The results of NLE 12 and the findings from the NPR and NCSR raise questions that are similar to those posed after response to natural disasters like Hurricane Katrina and after other large-scale terrorism exercises. For example, how will government agencies and private-sector providers collaborate to share information and detect cyber incidents? How will emergency management and information security professionals coordinate to respond to a cyber incident with physical effects? What cyber resources are available, and what processes can be leveraged to quickly allocate them to state and local governments? While these questions seem daunting, we cannot be afraid to address them.
Even though gaps exist in cyber-response capabilities, the news isn’t all grim. In fact, the current state of preparedness is similar to where other capabilities were a decade ago, yet positive change has since been implemented in those areas. For example, several years ago, communications interoperability existed only in a very narrow sense within individual response disciplines. Rarely did it cross disciplines, and even more rarely did it cross jurisdictions. This had been a satisfactory level of capability when dealing with everyday events. However, when larger and more complex events began requiring multiple public safety disciplines to respond or for multiple jurisdictions to communicate, the capability was inadequate. In response, through programs sponsored by the Office for Domestic Preparedness and SAFECOM, the federal government has helped state and local jurisdictions understand the components of interoperable communications, the steps needed to improve interoperability, and the process to apply for federal funding to support these activities. With tremendous efforts and investment from state and local communities, interoperability has greatly improved in the United States.
The same success story can apply to cybersecurity. While response to threats and preparedness efforts have often been addressed solely within information technology (IT) or information security departments (fragmenting it from larger preparedness efforts), state and local jurisdictions have begun to understand the scope of the cyber threats they face. To continue to improve preparedness, these jurisdictions need to fully integrate cybersecurity into their emergency preparedness activities. This is not a simple task, as it requires two communities that do not traditionally work together—the emergency management and IT communities—to collaborate to assess risk, estimate requirements, build capabilities, develop plans, and validate capabilities.
In addition, a cyber preparedness grant and technical assistance program would help to focus attention on this critical capability. That focus could be provided through a Statewide Cyber Preparedness Coordinating Group that would administer the program as part of a state’s overall homeland security governance process, thus driving collaboration among emergency management and IT stakeholders. As with communications interoperability, cyber preparedness can be viewed as a continuum. By taking actions to move forward on the continuum, a jurisdiction can mature its processes for assessing risk, addressing critical gaps, implementing actions to improve preparedness, testing newly developed plans via exercises, and sharing information—all of which would help to improve cyber preparedness.

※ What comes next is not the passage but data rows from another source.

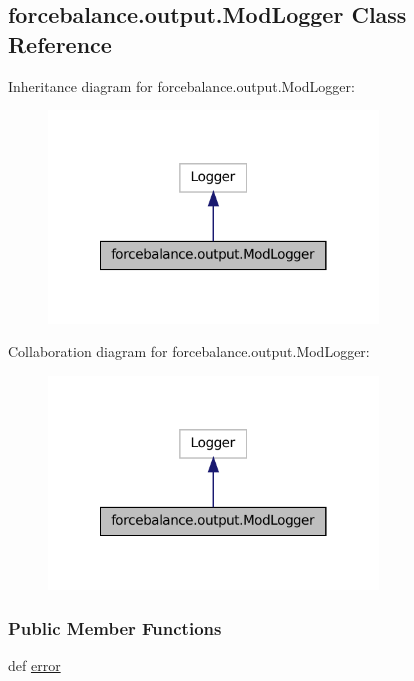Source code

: \hypertarget{classforcebalance_1_1output_1_1ModLogger}{\subsection{forcebalance.\-output.\-Mod\-Logger Class Reference}
\label{classforcebalance_1_1output_1_1ModLogger}
}


Inheritance diagram for forcebalance.\-output.\-Mod\-Logger\-:
\nopagebreak
\begin{figure}[H]
\begin{center}
\leavevmode
\includegraphics[width=248pt]{classforcebalance_1_1output_1_1ModLogger__inherit__graph}
\end{center}
\end{figure}


Collaboration diagram for forcebalance.\-output.\-Mod\-Logger\-:
\nopagebreak
\begin{figure}[H]
\begin{center}
\leavevmode
\includegraphics[width=248pt]{classforcebalance_1_1output_1_1ModLogger__coll__graph}
\end{center}
\end{figure}
\subsubsection*{Public Member Functions}
\begin{DoxyCompactItemize}
\item 
def \hyperlink{classforcebalance_1_1output_1_1ModLogger_acbbf34753c5a40922b0a3434f6046982}{error}
\end{DoxyCompactItemize}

Ultimately, the nation is behind in its efforts to develop the capability to prevent, protect against, mitigate, respond to, and recover from large-scale cyber incidents, so all levels of government should focus on augmenting this capability. Just because the threat is different, we cannot be afraid to address it from an emergency management perspective. The nation has demonstrated (with some incentives and guidance) a remarkable ability to make significant improvements in capability in a short period of time. Now is the time to focus our efforts on cybersecurity.